START Extracted material

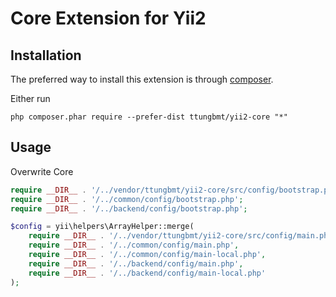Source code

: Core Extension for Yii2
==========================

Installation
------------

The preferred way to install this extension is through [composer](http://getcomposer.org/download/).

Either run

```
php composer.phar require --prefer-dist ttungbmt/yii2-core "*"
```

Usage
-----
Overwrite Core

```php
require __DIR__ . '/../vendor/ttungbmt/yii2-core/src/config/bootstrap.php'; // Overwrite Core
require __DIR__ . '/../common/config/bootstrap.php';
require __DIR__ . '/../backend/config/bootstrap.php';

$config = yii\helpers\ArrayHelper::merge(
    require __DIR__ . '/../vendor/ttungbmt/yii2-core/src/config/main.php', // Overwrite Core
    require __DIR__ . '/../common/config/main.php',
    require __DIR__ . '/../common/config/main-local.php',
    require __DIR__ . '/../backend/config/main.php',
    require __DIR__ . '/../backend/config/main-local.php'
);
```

END Extracted material
START Extracted material

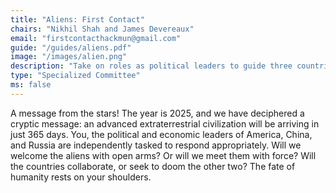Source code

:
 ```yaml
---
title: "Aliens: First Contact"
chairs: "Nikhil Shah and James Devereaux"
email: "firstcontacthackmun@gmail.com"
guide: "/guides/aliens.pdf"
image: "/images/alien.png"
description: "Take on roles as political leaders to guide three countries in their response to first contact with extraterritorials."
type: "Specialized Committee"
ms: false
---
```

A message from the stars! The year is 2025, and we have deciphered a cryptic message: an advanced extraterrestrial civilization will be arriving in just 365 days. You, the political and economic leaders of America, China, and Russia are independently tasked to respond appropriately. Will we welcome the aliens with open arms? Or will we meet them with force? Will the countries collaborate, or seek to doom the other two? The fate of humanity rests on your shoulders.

END Extracted material
START Extracted material

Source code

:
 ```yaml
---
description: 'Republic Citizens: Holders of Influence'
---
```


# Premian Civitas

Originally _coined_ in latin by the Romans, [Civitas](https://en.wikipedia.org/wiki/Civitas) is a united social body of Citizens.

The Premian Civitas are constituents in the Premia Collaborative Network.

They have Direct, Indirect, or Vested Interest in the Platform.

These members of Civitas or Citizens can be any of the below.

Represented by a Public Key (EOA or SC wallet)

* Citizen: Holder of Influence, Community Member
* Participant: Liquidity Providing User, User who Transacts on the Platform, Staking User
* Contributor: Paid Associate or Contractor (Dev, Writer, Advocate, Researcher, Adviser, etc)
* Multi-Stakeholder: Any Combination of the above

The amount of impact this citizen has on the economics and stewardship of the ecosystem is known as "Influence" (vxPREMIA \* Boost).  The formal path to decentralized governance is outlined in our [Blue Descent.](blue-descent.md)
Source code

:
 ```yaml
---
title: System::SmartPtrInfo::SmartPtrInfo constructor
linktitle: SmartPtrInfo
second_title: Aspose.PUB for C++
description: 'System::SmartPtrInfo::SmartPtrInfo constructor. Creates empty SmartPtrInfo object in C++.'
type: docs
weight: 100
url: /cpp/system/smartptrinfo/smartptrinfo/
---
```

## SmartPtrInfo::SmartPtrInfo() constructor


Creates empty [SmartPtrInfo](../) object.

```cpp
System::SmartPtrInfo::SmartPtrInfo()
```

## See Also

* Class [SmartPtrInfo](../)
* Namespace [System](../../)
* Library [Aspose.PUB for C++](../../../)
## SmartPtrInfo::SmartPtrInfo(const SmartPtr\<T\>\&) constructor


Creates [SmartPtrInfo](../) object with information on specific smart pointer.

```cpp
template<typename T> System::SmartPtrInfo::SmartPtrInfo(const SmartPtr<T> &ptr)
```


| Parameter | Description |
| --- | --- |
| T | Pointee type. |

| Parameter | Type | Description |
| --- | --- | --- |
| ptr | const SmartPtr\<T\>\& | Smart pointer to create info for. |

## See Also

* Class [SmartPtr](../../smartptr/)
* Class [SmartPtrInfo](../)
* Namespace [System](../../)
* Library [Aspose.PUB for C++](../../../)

END Extracted material

▸ What you are asked to do
Some lines of the material above contain the string "political". Please state how many, giving the number alone.

▸ Solution to this exercise
2